EspañolBy Fernando Valdés
In Mexico, freedom of expression is fully recognized by the law, and in day-to-day life it seems to be absolute; however, this is only true until the moment when truth clears the blurry line between what is political and what is criminal.
“Beware. They are coming for you,” the witness of a criminal investigation told Javier Valdez, a journalist for newspaper La Jornada. The witness assured him that his name was on a drug trafficker’s blacklist. A week later, on May 15 2017, Valdez was killed in broad daylight in downtown Culiacán, capital of the northern state of Sinaloa and territory of the Sinaloa Cartel.
“Remember what happened to Regina Martínez,” was one of the threats received by Rubén Espinoza, photojournalist and collaborator of Proceso magazine, referring to the murder of his colleague in Veracruz in 2012. Rubén publicly denounced the threat and also voiced that he felt like he was being spied on after his work uncovered the repression of teacher and student movements who criticized the government of Javier Duarte, then governor of the state of Veracruz.
On July 31 2015, Rubén was murdered along with three women in Mexico City. Among them was Nadia Vera, an activist and friend of Rubén who had helped to document the arbitrary detentions, threats and torture of the Veracruz state police on students and teachers. Nadia and Rubén were in Mexico City for the same reason: they felt safer there than in Veracruz, the deadliest state for journalists in the country.
The murders are more than figures, but since the year 2000 to date, 109 journalists have been killed in Mexico. That is more than all of the journalists killed in Afghanistan, India, Iran and Russia combined during the same period.
Every 16 hours, a journalist is assaulted in Mexico. Article 19, a press freedom watchdog, reported that in the first half of 2017 there were 276 aggressions against journalists in Mexico- most of of them directed at journalists reporting on links between government officials and drug traffickers. The other aggressions are directed at journalists investigating human trafficking, environmental crimes and conflicts between indigenous communities and extractive industries.
Physical violence and the threat of it are not the only aggressions against the press and freedom of expression. On Monday, June 16 2017, top human rights lawyers, journalists and anti-corruption activists summoned a press conference in Mexico City. For a straight hour, experts from Article 19 and Citizen Lab, a research laboratory based at the University of Toronto, explained how the mobile phones of several Mexicans and one American were hacked. The hackers targeted anti-corruption and human rights advocates, journalists, opposition leaders, and lawyers and investigators of an unresolved case of 43 missing students.

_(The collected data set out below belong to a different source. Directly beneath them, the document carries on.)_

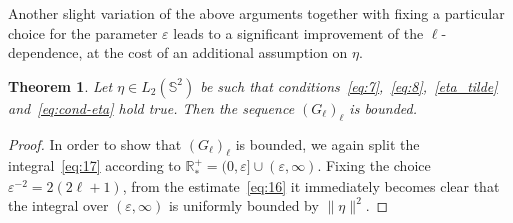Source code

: \documentclass[a4paper,11pt,DIV=11,%
abstract=on%
]{scrartcl}
\newtheorem{thm}{Theorem}[section]
\def\R{{\mathbb R}}
\newcommand{\red}[1]{#1}
\newcommand{\blue}[1]{#1}
\begin{document}
Another slight variation of the above arguments together with fixing a particular choice for the parameter $\varepsilon$ leads to a significant improvement of the $\ell$-dependence, at the cost of \blue{an additional} assumption on $\eta$.

\begin{thm}\label{thm:upper}
  Let $\eta\in L_2(\mathbb S^2)$ be such that \red{
conditions~\eqref{eq:7},~\eqref{eq:8},~\eqref{eta_tilde} 
and~\eqref{eq:cond-eta} hold true.} Then the sequence $(G_\ell)_\ell$ is bounded.
\end{thm}

\begin{proof}
	In order to show that $(G_\ell)_{\ell}$ is bounded, we again
        split the integral~\red{\eqref{eq:17}}    according to
	$\R_*^+=(0,\varepsilon]\cup(\varepsilon,\infty)$. Fixing the choice
	$\varepsilon^{-2}=2(2\ell+1)$, from the estimate~\red{\eqref{eq:16}} it immediately becomes clear that the integral
	over $(\varepsilon,\infty)$ is uniformly bounded by $\|\eta \|^2$. 
	

\end{proof}
\end{document}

The spy tool that was used was Pegasus, a malware developed by the Israeli NSO Group. The software can control a phone’s microphone and camera, audio and video and transmits the data back to the hacker along with location data and information from social media and messaging services like iMessage, Gmail, Viber, Facebook, WhatsApp and Skype. Article 19 and Citizen Lab believe the evidence leads back to the Federal Government of Mexico which is known to have purchased the spy software from the NSO Group.

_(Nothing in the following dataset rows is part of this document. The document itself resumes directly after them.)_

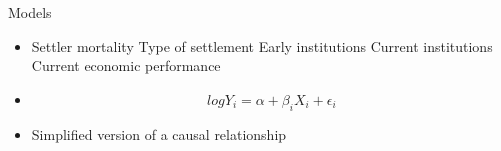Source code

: \documentclass{beamer}
\begin{document}
\begin{frame}{Models}
    \begin{itemize}[<+- | alert@+>]

        \item Settler mortality \textrightarrow Type of settlement
        \textrightarrow Early institutions \textrightarrow Current institutions
        \textrightarrow Current economic performance

        \item \begin{equation}
            log Y_{i}=\alpha+\beta_{i}X_{i}+\epsilon_{i}
        \end{equation}

	\item Simplified version of a causal relationship 

    \end{itemize}
\end{frame}{}
\end{document}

“We are the new enemies of the state,” said Juan Pardinas, director general of the Mexican Institute for Competitiveness (IMCO), to The New York Times. Espionage attempts reached Juan in the winter of 2015, after IMCO had just published an investigation about corruption in Mexico and while his staff prepared the latest drafts of an anti-corruption bill in Mexico.
If you turn on the radio or the TV in Mexico almost every commercial break mentions the famous slogan from the federal government: Lo bueno casi no se cuenta, pero cuenta mucho (which translates to: hardly anyone talks about the good things, but they count for a lot). However, it appears that talking about “the good things” costs a lot.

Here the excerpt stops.